INSTRUCTIONS FOR THE TASK
Copy every line of the data in which the word "project" occurs.

+ + + + +

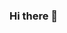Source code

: ### Hi there 👋

<!--
**Ascarshen/Ascarshen** is a ✨ _special_ ✨ repository because its `README.md` (this file) appears on your GitHub profile.
[![Anurag's github stats](https://github-readme-stats.vercel.app/api?username=Ascarshen)](https://github.com/anuraghazra/github-readme-stats)


Here are some ideas to get you started:

- 🔭 I’m currently working on ...
- 🌱 I’m currently learning ...
- 👯 I’m looking to collaborate on ...
- 🤔 I’m looking for help with ...
- 💬 Ask me about ...
- 📫 How to reach me: ...
- 😄 Pronouns: ...
- ⚡ Fun fact: ...
-->
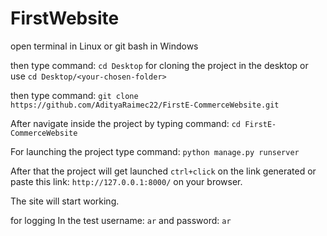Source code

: # FirstWebsite

open terminal in Linux or git bash in Windows

then type command: `cd Desktop` for cloning the project in the desktop or use `cd Desktop/<your-chosen-folder>`

then type command: `git clone https://github.com/AdityaRaimec22/FirstE-CommerceWebsite.git`

After navigate inside the project by typing command: `cd FirstE-CommerceWebsite`

For launching the project type command: `python manage.py runserver`

After that the project will get launched `ctrl+click` on the link generated or paste this link: `http://127.0.0.1:8000/` on your browser.

The site will start working.

for logging In the test username: `ar` and password: `ar`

+ + + + +

RESULT FOR THIS TASK
then type command: `cd Desktop` for cloning the project in the desktop or use `cd Desktop/<your-chosen-folder>`
After navigate inside the project by typing command: `cd FirstE-CommerceWebsite`
For launching the project type command: `python manage.py runserver`
After that the project will get launched `ctrl+click` on the link generated or paste this link: `http://127.0.0.1:8000/` on your browser.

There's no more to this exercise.